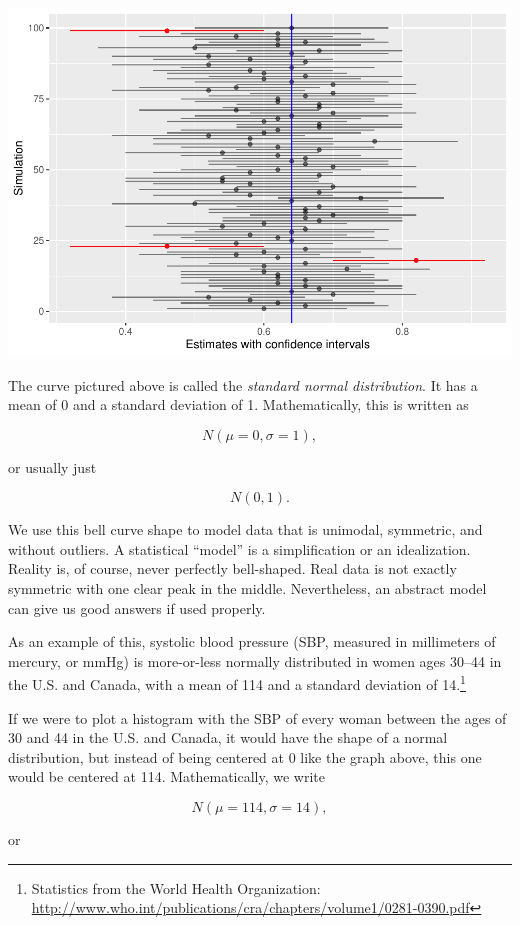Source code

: \documentclass[
]{book}
\begin{document}
\includegraphics{intro_stats_files/figure-latex/unnamed-chunk-335-1.pdf}

The curve pictured above is called the \emph{standard normal distribution}. It has a mean of 0 and a standard deviation of 1. Mathematically, this is written as

\[
N(\mu = 0, \sigma = 1),
\]

or usually just

\[
N(0, 1).
\]

We use this bell curve shape to model data that is unimodal, symmetric, and without outliers. A statistical ``model'' is a simplification or an idealization. Reality is, of course, never perfectly bell-shaped. Real data is not exactly symmetric with one clear peak in the middle. Nevertheless, an abstract model can give us good answers if used properly.

As an example of this, systolic blood pressure (SBP, measured in millimeters of mercury, or mmHg) is more-or-less normally distributed in women ages 30--44 in the U.S. and Canada, with a mean of 114 and a standard deviation of 14.\footnote{Statistics from the World Health Organization: \url{http://www.who.int/publications/cra/chapters/volume1/0281-0390.pdf}}

If we were to plot a histogram with the SBP of every woman between the ages of 30 and 44 in the U.S. and Canada, it would have the shape of a normal distribution, but instead of being centered at 0 like the graph above, this one would be centered at 114. Mathematically, we write

\[
N(\mu = 114, \sigma = 14),
\]

or
\end{document}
++++++++++
* What is being asked
Tally up the lines holding the word "shape" in the data above, and answer with that figure only.

* Answer area
2